As Thomas Hawk puts it:

"The first major player who builds a team of editors and begins not only publishing the microcontent of the long tail to their platform, but even more importantly builds a comprehensive searchable guide complete with rankings, recommendation technology and other features, will have a huge advantage over the rest of the field."

I realize that this could be SBC or Comcast as easily as TiVo or Netflix, but after seeing the mess the cable and phone companies made of video on demand in its first incarnation, I'm skeptical that they'll move quickly enough and get a critical mass of content. In general it's better to let infrastructure companies provide infrastructure and content companies provide content. But either way, what's most important is that the process of getting video onto these platforms be cheap, simple and transparent.

The best way to do that is to start with a good standard for packaging video to be distributed by such services that can incorporate rich metadata (from keywords to closed captions to full scripts) and, when wanted, DRM tied to some payment system. Needless to say, there are plenty of contenders for this, from the proprietary Windows Media to MPEG4, and no shortage of companies working on ways to extend them. On top of that, there are companies thinking about ways to clear legal rights to video content on an industrial scale so they can package entire libraries for distribution, the way The Orchard does in music.

Coming back from CES, I felt that I had seen the beginnings of a Cambrian explosion in new forms of television, with the momentum of the DVR+broadband+home networking combining to reshape TV as much as cable did two decades ago.

Jeff Jarvis, who has been driving this meme, describes what he thinks is about to happen:

" In the future of exploding TV, a few months away, anybody can create video programming and do it inexpensively with new equipment and tools; they can distribute it online and they can "market" it (that is, it can be found) thanks to metadata and search and links. All this levels the playing field ....I feel the need for a Death of Networks summit. Coffee's on me."

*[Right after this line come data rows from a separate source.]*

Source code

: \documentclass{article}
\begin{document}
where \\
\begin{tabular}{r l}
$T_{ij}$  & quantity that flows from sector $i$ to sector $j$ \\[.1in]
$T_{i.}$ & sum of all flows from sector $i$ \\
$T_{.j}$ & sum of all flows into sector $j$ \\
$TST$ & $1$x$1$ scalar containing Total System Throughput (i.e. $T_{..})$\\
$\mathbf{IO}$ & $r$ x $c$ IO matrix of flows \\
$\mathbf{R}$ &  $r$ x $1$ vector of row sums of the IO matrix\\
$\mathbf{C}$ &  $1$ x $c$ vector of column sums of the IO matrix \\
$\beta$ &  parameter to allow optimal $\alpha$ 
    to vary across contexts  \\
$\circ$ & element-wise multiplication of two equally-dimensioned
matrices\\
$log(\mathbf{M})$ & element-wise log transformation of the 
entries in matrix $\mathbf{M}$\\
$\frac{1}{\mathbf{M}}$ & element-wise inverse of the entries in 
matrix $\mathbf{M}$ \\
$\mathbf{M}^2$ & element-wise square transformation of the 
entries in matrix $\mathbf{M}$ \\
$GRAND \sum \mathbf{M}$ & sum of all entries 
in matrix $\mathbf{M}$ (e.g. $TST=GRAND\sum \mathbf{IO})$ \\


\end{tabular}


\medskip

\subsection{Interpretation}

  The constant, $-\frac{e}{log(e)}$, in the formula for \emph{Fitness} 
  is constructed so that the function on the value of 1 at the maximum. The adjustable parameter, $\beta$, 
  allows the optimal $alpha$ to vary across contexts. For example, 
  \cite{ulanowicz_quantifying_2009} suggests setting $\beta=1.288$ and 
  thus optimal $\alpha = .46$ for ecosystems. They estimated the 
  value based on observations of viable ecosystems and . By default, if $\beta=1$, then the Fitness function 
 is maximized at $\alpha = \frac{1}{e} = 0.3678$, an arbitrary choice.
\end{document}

I suspect the outcome will not be a single winner but a wide range of tiers of service, from p2p (read: Bittorent) distribution of Pro-Am content, either free or unlockable for a fee, to commercial services that offer top quality and loads of recommendation features. Some consumers will be willing to pay a premium to stream content in real time; others will pay less and wait for it to trickle into their DVR. And yet others will create a new Napster generation, not just comfortable seeking out exactly what they want to watch online but expecting it to all be there, probably for free.

As Mark Cuban sees it:

"We are about to enter an era where kids can do a search on google, icerocket.com, yahoo and other search engines and get all the video they want of TV broadcasts. Put in a topic. Boom. All the video you could ever want. Put in a name. There it is. Video and transcripts to go with it."

Exciting stuff. Tomorrow I'll write about where this content will come from and what the shift from broadcast to narrowcast to nanocast will mean for the future of Primetime.